Eight buzzed up dinner guests were having a boisterous convo about old radio sound effects at my dinner table the other night. One guy was doing a pretty good nose trombone and my brother-in-law shook a salt shaker and pounded the table to sound like a big band. It was all smiles and silliness until suddenly, there was a record scratch.
Someone softly said to my mother-in-law, "Didn't I see you pour beef fat into those onions?"
Everyone settled upon me, eyes popping, jaws dropping. What is Jenna going to do? Throw a punch? Deliver a mighty dissertation on animal rights and personal liberty? Projectile vomit and spontaneously combust?! You see, I've been a vegetarian over 20 years. If that makes me sound old, I will tell the room I've been at this since grade school. I'm over the righteous convictions and settled into the life routine of reading labels and snacking before dinner parties. It's not something I call much attention to. I eat, you eat. We eat different things. Big deal. But those close to me who cook for me know that I do not eat animal flesh. Ever. To pour beef fat into a dish and serve it to me is, well, a problem.

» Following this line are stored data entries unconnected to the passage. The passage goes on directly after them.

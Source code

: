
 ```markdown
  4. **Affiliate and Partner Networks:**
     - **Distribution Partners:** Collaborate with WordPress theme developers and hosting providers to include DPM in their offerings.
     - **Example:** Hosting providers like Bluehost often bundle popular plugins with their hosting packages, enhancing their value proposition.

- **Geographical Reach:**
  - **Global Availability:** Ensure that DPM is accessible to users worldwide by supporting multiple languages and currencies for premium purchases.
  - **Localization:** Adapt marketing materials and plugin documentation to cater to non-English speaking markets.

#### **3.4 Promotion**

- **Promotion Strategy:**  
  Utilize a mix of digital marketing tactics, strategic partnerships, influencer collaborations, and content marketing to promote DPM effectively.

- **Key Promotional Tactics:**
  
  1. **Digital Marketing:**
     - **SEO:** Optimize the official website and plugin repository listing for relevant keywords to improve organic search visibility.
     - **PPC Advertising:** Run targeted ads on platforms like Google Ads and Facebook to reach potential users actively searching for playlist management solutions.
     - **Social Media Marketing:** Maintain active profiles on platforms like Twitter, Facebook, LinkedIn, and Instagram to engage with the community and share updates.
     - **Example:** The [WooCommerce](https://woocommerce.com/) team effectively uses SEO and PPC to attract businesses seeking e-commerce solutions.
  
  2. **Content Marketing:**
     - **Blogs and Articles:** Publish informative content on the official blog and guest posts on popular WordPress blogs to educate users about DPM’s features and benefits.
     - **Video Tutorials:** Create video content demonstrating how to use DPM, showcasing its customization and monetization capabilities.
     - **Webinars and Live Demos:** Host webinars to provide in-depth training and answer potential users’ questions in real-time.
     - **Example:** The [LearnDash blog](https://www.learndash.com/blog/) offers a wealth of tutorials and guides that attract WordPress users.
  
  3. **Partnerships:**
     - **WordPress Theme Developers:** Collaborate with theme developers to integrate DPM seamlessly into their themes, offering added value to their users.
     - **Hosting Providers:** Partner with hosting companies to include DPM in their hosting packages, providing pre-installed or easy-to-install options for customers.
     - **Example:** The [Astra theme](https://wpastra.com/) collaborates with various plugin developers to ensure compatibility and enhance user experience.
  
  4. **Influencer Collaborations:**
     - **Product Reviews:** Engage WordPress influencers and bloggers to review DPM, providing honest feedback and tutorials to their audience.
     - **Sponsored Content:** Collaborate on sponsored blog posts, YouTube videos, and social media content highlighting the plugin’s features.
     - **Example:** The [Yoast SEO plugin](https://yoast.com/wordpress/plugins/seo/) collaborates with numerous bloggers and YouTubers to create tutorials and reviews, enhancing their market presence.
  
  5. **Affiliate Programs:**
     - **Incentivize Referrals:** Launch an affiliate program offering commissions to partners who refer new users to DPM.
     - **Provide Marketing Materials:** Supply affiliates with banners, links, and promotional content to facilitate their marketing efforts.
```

So what did I do? I rage-vomited on her belongings, that's what I did!!! Kidding. I looked down at my empty plate, shrugged, and told the story of the time I was in China and found a chicken toenail in my tempura. It happens. When you're a vegetarian, part of the territory is that some creepy situation is going to arise every few years where you mistakenly eat beef fat/chicken toenails/spiders in your sleep. Sure it's awkward. Yes it's gross. But the way you handle the situation, particularly if the offender is a beloved (if forgetful) family member, says more about you than your convictions about animal rights. I urge you to be gracious.
Sneaky things that contain meat/lard/meat juice/animals bones/gross stuff:
- Traditional refried beans
- Most restaurant soups
- Caesar dressing
Chances are, as you became a vegetarian you ate some of this stuff. Maybe you still do. Being a vegetarian isn't juried or judged by The Great Keepers Of Morality. It's just you, making choices on a day-by-day basis about what to eat. So if one person in your life makes a mistake and serves you something you wouldn't normally choose for yourself, just make the choice in that moment that it's okay. Basically, it's more important to be forgiving than to be angry - and that applies to more in life than eating beefy onions.
If you must know, no, I did not care for the flavor of beef.
"What do you mean, you used CHICKEN STOCK?"